If you want great performance under fault conditions of any type, buy the Axiom. Your mileage may vary, but it will vary a hell of a lot less with the Axiom than with our competitors.

April 18, 2008

Axiom 300 for up to 20TB

Contrary to the belief of some of our competitors, Axiom 300 is a full-fledged product. The software, look and feel, ease of use, and guided maintenance our customers love is the same as the Axiom 500. Besides being Application-Aware, the Axiom 300 has many features and functions that most competitors reserve for the Enterprise built into a great product for smaller applications.

The difference in the AX300 and the AX500 lies in the Slammer hardware; unique motherboards reduce power, cache, back-end connectivity to appropriate levels for smaller applications requiring fewer spindles (up to 54). There is not a lot of use in scaling to 832 spindles for smaller applications, so powering up all kinds of infrastructure to allow such scaling would be wasteful, and more costly than necessary.

While the Axiom 500 has unprecedented scalability in the marketplace, making it smaller did require a modified set of CPU boards for the Slammer. The great news for our customers who care to trade up is that they can, and with data in place. So in the event that their business scales much larger than they dreamed, they are protected!

Typically as storage vendors shrink their product offerings for smaller budgets many features and functions are dropped. In fact, at the bottom end of the scale “storage products” end up being a tray of disk drives without much software at all. While this is affordable (cheap), it also means the customer will spend lots of time managing their storage manually. With the Axiom 300 software customers have lots more help than they get with a RAID box. Try to get a RAID box to “Call Home”...or feature 6GB of cache memory.

April 09, 2008

QoS – The Even Simpler View!

We can all remember 36GB FC 15K RPM drives, and 160GB SATA desktop drives. I say remember because you can’t really even buy these anymore, unless you shop on eBay. Today, we talk of 300GB and 1TB capacities instead.

The HDD Industry is spectacular in my opinion. Much of what the IT industry has been able to accomplish owes itself to our ability to store massive amounts of stuff very economically.  I am biased here as I spent 20 years of my life working in the HDD industry, and I loved it.

HDD performance has not kept pace with aerial density increases. We all know this one. Performance in an HDD means motors and things that move, and we all know that those things will not keep pace with solid state technology advances.

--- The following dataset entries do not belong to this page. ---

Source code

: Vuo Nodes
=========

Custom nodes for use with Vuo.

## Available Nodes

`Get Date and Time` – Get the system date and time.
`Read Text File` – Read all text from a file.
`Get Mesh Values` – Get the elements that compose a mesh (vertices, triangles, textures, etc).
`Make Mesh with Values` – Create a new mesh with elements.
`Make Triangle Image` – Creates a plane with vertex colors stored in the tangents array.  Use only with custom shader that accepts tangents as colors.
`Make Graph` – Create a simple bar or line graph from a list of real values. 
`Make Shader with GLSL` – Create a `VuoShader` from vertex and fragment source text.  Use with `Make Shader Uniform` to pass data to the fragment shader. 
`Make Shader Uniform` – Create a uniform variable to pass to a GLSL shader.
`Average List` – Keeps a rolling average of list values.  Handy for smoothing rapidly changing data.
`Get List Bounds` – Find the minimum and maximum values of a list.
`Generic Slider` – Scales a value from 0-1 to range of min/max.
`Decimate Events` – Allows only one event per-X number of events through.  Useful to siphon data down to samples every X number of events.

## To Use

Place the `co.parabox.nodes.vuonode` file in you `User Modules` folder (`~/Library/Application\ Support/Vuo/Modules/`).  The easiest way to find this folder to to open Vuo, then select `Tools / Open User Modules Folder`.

So what can you do about it?  Buy the drives you can buy, convince yourself that you can use the capacity, and then forgo the capacity because you need IO’s. This means underutilization – don’t even think you are going to fill the disk drives to their capacity.

Unless you buy Pillar Axiom and use networked storage differently than you have for the last 10 years. Pillar allows you to extract both the capacity and the IO’s from a set of spindles as long as you share those spindles amongst applications that have varying requirements for speed and capacity.

If you want to use Axiom to do what our competitors do, you can. In fact it is extremely competitive. But with Axiom you can, and in my opinion should, use storage differently than you are used to: Define a storage pool, Tier your applications and point them at the pool for their storage.

The result? Higher utilization, full use of the disk you paid for, less stove-piping of platforms, lower cost. For all of us, this represents some important relief from the ever increasing HDD capacity march that heightens the disparity between that capacity and the performance with which it can be delivered.